* [PROBLEM REQUIREMENTS]
Every line of the listing that follows must be written out unchanged.

* [INPUT]
◇ ◇ ◇ ◇ ◇

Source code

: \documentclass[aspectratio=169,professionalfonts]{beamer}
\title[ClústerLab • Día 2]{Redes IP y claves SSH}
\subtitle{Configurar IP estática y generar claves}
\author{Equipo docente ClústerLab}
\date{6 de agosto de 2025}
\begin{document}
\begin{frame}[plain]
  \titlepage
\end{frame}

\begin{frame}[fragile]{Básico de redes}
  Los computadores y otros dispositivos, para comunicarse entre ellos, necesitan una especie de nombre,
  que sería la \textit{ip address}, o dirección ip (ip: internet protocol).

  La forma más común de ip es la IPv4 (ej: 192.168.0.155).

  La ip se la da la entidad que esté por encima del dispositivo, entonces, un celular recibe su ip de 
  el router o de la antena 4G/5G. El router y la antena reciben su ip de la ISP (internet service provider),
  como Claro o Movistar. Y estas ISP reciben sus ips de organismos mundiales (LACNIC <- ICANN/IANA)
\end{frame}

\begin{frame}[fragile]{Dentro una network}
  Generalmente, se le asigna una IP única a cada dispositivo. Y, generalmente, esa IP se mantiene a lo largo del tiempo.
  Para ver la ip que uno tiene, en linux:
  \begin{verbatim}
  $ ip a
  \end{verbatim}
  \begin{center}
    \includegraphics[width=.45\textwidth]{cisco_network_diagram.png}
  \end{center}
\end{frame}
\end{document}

◇ ◇ ◇ ◇ ◇

* [SOLVED PROBLEM]
Source code

: \documentclass[aspectratio=169,professionalfonts]{beamer}
\title[ClústerLab • Día 2]{Redes IP y claves SSH}
\subtitle{Configurar IP estática y generar claves}
\author{Equipo docente ClústerLab}
\date{6 de agosto de 2025}
\begin{document}
\begin{frame}[plain]
  \titlepage
\end{frame}

\begin{frame}[fragile]{Básico de redes}
  Los computadores y otros dispositivos, para comunicarse entre ellos, necesitan una especie de nombre,
  que sería la \textit{ip address}, o dirección ip (ip: internet protocol).

  La forma más común de ip es la IPv4 (ej: 192.168.0.155).

  La ip se la da la entidad que esté por encima del dispositivo, entonces, un celular recibe su ip de 
  el router o de la antena 4G/5G. El router y la antena reciben su ip de la ISP (internet service provider),
  como Claro o Movistar. Y estas ISP reciben sus ips de organismos mundiales (LACNIC <- ICANN/IANA)
\end{frame}

\begin{frame}[fragile]{Dentro una network}
  Generalmente, se le asigna una IP única a cada dispositivo. Y, generalmente, esa IP se mantiene a lo largo del tiempo.
  Para ver la ip que uno tiene, en linux:
  \begin{verbatim}
  $ ip a
  \end{verbatim}
  \begin{center}
    \includegraphics[width=.45\textwidth]{cisco_network_diagram.png}
  \end{center}
\end{frame}
\end{document}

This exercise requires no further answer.